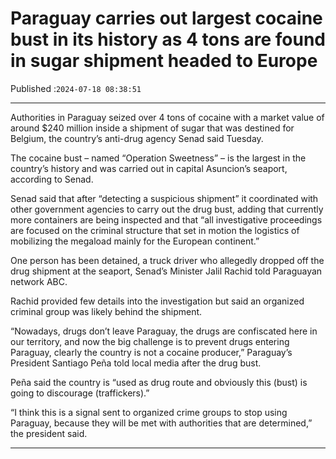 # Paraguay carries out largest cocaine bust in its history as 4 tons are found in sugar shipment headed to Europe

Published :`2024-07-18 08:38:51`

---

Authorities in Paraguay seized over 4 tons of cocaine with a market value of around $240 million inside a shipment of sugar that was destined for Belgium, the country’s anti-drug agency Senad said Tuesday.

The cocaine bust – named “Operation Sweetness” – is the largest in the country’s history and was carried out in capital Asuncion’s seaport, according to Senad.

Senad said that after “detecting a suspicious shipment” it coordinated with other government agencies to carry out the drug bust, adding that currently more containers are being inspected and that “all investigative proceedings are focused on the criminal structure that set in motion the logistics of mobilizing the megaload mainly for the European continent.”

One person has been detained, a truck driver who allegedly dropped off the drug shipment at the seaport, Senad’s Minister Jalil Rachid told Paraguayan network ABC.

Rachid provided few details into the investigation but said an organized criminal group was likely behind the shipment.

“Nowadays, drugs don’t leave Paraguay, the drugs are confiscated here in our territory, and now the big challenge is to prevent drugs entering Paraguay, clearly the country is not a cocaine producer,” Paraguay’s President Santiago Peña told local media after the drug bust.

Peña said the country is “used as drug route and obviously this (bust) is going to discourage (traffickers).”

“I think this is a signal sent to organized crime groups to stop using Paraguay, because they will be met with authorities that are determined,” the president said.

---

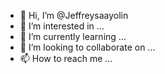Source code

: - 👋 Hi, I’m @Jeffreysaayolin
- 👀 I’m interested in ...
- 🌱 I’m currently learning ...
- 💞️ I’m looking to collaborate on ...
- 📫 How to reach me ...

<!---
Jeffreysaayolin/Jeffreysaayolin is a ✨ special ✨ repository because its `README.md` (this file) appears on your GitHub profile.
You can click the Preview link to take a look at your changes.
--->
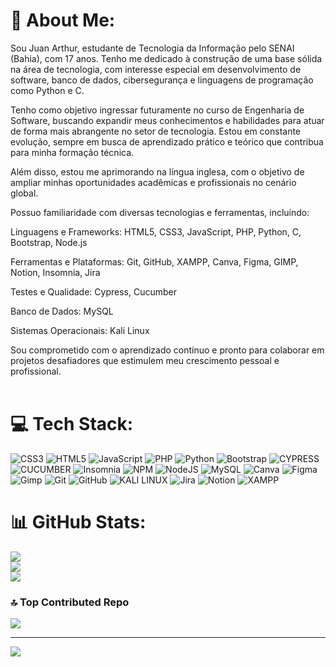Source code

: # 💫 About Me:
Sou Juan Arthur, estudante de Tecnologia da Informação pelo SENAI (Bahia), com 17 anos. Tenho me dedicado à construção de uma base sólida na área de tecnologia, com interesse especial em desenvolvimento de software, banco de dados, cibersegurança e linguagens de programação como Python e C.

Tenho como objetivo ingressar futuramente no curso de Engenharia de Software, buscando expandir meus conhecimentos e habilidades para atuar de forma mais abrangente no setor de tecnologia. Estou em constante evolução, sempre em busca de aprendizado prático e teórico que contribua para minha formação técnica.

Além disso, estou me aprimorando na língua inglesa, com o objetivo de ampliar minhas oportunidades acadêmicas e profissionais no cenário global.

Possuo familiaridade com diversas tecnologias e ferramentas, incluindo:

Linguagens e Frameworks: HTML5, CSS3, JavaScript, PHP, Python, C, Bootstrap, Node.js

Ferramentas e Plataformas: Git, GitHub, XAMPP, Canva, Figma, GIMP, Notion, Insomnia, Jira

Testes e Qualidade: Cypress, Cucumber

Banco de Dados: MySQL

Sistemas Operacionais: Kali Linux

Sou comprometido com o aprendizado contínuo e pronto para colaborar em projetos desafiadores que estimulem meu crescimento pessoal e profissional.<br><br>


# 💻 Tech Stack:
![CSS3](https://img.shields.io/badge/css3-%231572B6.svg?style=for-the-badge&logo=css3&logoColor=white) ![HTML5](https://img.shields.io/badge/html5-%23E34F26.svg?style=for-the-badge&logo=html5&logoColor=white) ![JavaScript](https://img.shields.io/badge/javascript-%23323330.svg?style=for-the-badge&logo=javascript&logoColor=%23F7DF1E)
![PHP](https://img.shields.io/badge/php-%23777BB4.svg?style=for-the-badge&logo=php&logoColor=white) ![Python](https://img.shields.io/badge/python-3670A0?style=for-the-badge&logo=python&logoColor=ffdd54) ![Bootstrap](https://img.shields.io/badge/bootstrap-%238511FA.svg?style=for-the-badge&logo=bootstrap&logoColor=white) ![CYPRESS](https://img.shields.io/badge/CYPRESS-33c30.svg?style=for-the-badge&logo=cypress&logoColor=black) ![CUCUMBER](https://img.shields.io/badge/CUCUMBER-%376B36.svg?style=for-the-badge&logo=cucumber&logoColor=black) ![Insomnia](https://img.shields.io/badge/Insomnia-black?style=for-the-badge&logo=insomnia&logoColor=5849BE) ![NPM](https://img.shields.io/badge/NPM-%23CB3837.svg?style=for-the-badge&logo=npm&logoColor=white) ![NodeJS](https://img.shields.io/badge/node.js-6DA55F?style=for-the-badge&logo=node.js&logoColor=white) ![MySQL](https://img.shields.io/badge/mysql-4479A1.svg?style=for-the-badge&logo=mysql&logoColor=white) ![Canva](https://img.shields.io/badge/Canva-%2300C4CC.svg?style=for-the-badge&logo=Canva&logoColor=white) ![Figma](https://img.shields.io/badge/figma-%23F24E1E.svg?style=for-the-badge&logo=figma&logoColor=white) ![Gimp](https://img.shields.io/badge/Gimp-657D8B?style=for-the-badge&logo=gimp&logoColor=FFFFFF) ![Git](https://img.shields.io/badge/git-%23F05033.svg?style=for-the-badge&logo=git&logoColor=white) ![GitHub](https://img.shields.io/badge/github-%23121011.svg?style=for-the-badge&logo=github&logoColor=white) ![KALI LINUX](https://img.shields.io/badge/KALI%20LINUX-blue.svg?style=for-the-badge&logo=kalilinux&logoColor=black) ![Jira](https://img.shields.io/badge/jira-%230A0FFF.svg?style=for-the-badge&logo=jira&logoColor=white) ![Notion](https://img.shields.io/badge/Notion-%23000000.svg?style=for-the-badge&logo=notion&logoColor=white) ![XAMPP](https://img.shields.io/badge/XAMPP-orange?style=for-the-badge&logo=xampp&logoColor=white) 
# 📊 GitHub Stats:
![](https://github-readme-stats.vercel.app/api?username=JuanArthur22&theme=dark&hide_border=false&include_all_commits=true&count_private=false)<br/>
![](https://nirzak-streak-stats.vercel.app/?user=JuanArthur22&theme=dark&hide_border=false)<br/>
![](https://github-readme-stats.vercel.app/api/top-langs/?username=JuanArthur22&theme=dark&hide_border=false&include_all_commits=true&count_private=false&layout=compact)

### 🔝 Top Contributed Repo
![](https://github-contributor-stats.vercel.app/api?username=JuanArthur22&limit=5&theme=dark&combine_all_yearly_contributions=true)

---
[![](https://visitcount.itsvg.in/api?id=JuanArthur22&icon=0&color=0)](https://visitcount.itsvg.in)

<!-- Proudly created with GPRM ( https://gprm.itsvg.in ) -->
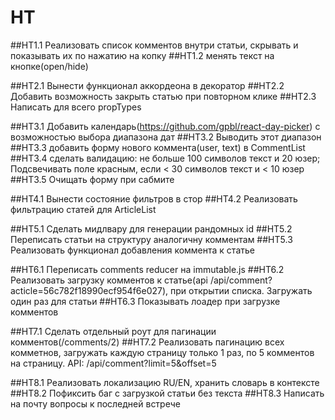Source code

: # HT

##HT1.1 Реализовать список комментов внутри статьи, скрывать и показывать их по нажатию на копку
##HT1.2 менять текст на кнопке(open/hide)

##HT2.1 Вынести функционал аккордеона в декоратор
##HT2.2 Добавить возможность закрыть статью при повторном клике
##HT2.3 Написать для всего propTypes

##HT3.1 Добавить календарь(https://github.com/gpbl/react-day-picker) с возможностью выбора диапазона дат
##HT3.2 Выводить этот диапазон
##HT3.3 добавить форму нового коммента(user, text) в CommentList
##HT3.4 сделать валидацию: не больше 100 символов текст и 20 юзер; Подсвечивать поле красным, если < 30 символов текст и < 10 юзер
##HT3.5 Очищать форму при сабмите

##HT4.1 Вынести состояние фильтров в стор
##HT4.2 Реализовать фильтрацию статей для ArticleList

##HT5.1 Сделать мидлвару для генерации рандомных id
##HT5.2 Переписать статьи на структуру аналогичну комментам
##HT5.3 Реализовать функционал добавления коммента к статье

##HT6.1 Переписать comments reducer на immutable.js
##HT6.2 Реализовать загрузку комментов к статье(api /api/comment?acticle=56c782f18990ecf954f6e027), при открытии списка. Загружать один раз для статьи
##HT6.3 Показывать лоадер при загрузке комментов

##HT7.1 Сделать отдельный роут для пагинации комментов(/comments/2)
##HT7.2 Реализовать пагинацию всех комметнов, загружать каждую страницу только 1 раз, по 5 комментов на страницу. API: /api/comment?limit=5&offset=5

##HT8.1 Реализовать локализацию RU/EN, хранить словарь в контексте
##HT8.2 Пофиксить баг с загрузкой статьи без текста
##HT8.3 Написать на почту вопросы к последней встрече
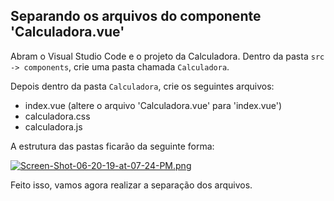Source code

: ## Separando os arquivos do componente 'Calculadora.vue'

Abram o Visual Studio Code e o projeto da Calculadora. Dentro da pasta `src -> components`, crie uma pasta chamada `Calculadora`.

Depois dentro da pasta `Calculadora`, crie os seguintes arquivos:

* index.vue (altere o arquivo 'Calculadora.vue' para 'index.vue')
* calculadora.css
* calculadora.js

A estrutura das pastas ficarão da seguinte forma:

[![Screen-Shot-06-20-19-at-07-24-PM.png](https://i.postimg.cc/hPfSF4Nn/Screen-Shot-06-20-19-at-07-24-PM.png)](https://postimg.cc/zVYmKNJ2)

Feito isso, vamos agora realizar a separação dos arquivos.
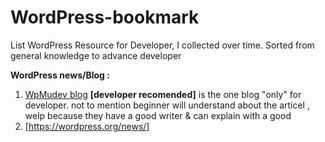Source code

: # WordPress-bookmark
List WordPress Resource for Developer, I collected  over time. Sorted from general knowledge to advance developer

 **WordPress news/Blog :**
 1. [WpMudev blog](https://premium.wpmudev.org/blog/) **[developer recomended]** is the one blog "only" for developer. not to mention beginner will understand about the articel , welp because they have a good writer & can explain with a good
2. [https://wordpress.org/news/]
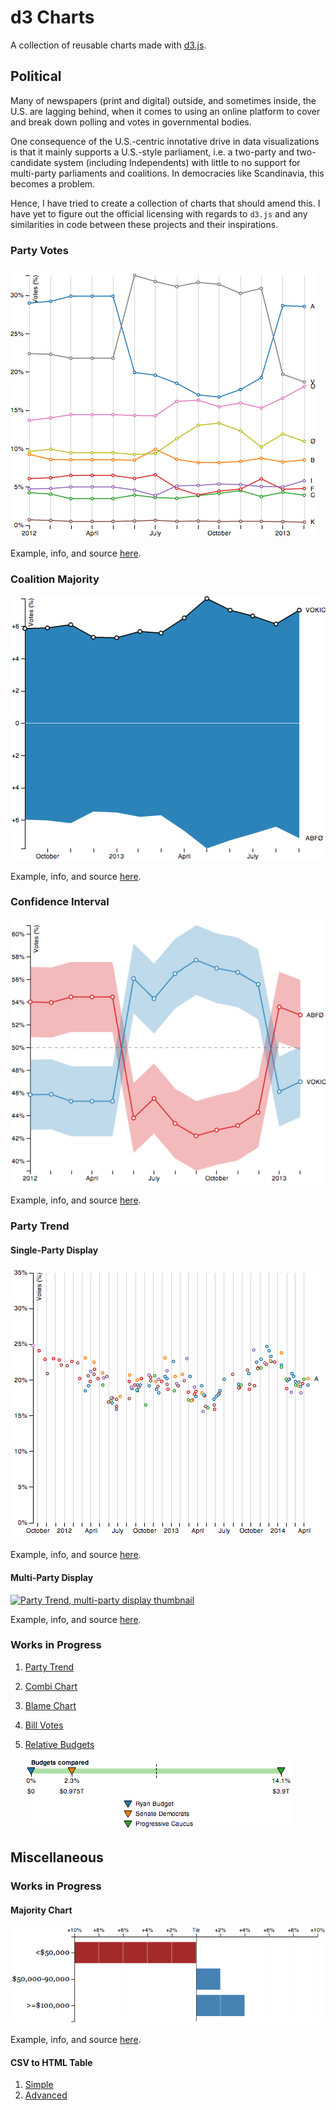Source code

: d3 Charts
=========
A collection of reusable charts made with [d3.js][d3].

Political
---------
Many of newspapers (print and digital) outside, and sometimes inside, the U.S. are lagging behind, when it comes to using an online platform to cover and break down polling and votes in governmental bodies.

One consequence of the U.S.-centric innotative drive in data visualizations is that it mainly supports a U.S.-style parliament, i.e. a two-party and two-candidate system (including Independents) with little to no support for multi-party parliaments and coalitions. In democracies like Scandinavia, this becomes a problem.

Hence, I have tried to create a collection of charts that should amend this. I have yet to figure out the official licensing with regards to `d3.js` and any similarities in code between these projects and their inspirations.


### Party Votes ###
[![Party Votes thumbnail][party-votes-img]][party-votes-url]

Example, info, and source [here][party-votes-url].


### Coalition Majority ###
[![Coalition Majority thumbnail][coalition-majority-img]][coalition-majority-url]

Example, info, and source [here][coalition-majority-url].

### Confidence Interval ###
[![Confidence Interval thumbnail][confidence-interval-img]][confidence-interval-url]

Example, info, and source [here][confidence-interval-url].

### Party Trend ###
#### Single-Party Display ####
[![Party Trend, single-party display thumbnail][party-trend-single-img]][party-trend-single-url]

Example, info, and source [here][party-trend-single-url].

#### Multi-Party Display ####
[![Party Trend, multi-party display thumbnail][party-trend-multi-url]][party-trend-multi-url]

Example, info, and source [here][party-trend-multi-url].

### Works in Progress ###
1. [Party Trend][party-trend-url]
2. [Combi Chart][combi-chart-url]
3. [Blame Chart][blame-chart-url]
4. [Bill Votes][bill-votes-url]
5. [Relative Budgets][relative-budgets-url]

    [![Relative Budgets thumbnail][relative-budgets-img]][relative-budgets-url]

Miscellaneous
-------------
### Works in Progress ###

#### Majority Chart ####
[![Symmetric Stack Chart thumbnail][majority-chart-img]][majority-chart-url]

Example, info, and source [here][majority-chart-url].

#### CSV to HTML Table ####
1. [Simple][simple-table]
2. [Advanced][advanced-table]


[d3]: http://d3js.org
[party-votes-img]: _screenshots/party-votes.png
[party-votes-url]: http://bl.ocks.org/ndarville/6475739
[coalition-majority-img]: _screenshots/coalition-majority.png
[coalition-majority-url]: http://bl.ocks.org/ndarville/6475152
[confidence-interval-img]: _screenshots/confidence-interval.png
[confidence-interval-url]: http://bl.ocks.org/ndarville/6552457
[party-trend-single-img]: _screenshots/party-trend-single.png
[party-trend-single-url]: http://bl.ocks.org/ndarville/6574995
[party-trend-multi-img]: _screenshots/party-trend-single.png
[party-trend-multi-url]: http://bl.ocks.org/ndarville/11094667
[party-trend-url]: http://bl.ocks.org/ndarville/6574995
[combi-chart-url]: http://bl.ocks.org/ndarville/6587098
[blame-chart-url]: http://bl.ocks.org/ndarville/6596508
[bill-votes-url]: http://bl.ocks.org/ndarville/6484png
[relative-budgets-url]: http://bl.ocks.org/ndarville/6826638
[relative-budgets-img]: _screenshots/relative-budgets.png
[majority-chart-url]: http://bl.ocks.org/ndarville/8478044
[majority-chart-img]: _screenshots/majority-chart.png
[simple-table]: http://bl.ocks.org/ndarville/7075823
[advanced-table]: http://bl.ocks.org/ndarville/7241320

==================================================

Work to be completed. Lines with the word "told": how many are there in the material? Answer with the number alone.

Finished task. 2